Source texts of formatted documents
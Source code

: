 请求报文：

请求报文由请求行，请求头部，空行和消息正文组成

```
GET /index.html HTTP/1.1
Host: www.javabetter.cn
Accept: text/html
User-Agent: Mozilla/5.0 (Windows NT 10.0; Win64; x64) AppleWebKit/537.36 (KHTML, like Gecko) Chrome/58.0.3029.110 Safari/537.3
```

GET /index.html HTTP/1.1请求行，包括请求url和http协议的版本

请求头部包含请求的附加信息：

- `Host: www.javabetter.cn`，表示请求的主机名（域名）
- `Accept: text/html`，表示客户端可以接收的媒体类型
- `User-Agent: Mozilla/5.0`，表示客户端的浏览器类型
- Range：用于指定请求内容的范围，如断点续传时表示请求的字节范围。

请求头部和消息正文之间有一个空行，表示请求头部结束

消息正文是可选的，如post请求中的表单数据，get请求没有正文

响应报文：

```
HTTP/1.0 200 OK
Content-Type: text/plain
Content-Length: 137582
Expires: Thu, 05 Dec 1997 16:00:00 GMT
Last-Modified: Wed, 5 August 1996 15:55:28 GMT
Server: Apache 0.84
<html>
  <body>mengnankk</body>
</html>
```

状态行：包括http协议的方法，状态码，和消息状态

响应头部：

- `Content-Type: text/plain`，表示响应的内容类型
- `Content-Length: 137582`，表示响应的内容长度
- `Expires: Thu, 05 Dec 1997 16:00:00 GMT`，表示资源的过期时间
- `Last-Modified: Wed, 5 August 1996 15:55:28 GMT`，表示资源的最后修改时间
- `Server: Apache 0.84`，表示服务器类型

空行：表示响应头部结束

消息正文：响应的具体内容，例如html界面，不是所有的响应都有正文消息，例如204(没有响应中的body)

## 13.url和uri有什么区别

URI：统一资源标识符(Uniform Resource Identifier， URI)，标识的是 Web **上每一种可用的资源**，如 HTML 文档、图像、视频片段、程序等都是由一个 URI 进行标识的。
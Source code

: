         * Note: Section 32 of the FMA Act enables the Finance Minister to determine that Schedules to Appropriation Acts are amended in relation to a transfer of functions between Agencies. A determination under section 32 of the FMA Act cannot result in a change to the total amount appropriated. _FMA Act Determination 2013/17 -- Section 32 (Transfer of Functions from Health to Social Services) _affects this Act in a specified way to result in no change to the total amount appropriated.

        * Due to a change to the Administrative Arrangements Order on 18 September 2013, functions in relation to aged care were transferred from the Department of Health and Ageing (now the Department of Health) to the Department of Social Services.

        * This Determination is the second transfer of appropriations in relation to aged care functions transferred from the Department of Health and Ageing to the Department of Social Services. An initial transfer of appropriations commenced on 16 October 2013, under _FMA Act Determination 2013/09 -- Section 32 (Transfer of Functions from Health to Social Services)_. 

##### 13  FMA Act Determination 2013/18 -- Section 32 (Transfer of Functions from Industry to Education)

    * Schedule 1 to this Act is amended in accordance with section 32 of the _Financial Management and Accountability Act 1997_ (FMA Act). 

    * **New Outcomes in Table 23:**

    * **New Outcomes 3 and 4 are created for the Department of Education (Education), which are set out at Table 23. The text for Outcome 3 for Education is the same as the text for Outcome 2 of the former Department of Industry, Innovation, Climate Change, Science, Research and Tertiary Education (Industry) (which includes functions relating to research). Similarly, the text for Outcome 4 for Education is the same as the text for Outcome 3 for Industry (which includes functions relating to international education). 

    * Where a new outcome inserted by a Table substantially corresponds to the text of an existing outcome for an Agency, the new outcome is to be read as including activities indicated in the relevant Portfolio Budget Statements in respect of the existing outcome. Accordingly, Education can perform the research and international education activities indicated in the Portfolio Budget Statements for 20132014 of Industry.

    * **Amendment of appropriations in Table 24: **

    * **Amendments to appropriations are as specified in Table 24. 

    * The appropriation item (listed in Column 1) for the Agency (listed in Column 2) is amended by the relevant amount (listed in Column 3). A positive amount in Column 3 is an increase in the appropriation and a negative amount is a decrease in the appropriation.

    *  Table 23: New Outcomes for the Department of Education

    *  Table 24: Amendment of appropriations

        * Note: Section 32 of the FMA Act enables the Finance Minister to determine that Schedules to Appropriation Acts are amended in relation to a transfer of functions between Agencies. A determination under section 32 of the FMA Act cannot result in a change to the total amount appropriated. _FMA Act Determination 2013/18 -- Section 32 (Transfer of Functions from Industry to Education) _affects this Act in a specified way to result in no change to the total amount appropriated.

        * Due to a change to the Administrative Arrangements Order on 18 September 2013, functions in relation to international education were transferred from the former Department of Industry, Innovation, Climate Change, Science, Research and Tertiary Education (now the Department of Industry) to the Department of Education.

WHAT YOU WILL DO
Say how many lines of the data include the word "Services". Respond with the number alone.

PROBLEM SOLUTION
3